Task directions. Whenever a line in the records below holds the string "Authentication", copy it out.

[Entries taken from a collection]
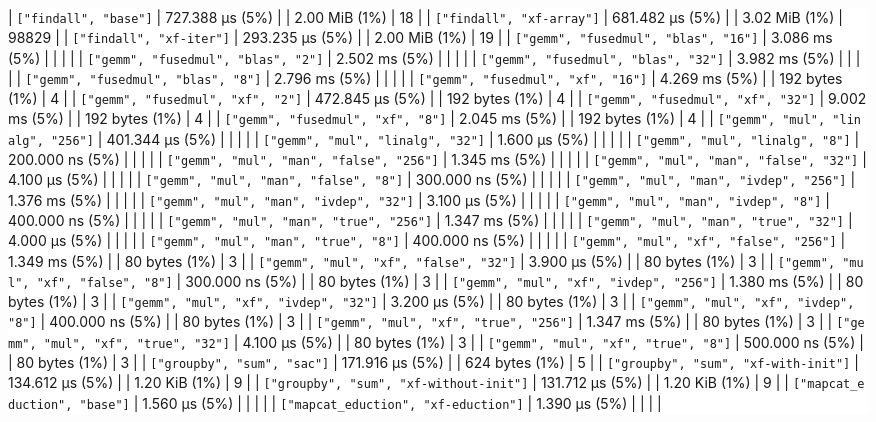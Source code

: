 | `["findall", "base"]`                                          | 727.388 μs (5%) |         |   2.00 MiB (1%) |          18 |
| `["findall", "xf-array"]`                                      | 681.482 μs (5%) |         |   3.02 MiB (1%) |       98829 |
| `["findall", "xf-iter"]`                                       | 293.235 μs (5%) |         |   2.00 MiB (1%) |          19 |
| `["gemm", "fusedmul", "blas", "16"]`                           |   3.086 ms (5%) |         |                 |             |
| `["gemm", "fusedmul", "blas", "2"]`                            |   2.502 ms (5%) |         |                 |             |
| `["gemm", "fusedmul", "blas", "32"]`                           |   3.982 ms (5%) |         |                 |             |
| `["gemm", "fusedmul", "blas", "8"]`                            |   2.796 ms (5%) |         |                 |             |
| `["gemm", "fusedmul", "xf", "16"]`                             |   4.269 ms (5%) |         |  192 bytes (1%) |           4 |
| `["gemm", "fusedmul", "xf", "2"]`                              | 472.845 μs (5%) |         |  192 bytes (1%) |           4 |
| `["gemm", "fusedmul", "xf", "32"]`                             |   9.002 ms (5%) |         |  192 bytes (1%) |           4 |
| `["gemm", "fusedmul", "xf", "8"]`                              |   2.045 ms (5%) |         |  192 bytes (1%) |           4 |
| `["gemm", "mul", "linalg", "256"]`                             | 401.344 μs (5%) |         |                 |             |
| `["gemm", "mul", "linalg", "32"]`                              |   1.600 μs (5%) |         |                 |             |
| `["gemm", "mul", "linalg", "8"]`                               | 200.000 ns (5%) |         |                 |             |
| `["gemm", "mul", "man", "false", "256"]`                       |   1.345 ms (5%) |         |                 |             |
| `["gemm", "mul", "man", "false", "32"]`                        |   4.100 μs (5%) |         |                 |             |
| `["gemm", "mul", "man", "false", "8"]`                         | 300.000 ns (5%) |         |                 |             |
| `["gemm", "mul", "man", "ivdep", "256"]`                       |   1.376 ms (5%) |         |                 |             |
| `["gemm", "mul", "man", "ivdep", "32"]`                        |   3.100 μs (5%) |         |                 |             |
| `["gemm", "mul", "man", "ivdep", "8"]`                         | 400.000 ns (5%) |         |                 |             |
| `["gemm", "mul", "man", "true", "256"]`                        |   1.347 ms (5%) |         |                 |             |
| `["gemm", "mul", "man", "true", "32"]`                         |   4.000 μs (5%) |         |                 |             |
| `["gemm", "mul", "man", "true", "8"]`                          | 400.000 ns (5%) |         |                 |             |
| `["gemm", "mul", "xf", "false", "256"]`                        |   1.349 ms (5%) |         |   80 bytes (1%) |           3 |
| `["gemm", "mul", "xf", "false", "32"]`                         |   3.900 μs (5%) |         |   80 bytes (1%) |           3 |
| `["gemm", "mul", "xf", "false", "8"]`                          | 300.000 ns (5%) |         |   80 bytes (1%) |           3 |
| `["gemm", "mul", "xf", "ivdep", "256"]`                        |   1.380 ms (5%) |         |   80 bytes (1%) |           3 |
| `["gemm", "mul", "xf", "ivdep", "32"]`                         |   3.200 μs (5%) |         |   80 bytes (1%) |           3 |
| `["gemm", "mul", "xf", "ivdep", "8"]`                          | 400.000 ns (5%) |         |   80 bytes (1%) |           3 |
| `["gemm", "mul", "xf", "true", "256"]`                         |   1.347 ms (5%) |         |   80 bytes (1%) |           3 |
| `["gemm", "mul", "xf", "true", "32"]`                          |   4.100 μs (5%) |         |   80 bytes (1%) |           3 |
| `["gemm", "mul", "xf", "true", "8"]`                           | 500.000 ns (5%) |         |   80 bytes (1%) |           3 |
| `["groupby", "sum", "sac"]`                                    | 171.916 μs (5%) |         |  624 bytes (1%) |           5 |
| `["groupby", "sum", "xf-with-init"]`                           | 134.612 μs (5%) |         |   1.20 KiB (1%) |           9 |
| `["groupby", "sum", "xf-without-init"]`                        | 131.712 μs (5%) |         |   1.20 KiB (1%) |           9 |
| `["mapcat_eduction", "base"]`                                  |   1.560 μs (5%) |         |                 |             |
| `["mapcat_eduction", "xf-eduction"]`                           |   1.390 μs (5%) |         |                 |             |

--

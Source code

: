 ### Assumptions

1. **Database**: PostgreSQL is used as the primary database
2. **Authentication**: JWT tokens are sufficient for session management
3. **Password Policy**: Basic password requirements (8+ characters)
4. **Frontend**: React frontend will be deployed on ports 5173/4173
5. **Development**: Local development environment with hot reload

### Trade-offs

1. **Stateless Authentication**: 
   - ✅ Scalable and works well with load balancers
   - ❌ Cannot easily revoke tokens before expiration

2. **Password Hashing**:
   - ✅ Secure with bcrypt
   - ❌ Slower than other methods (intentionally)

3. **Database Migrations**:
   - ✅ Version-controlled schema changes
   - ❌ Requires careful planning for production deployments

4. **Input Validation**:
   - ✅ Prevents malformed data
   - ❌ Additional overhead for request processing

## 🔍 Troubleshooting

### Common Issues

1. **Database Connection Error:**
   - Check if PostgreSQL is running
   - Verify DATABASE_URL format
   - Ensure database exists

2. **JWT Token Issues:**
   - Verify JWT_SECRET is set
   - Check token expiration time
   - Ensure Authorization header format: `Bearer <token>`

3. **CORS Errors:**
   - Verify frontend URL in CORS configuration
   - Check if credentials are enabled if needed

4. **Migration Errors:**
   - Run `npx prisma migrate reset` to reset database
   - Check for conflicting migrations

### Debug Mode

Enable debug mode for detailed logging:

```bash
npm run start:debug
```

Your response.
2. **Authentication**: JWT tokens are sufficient for session management
1. **Stateless Authentication**: 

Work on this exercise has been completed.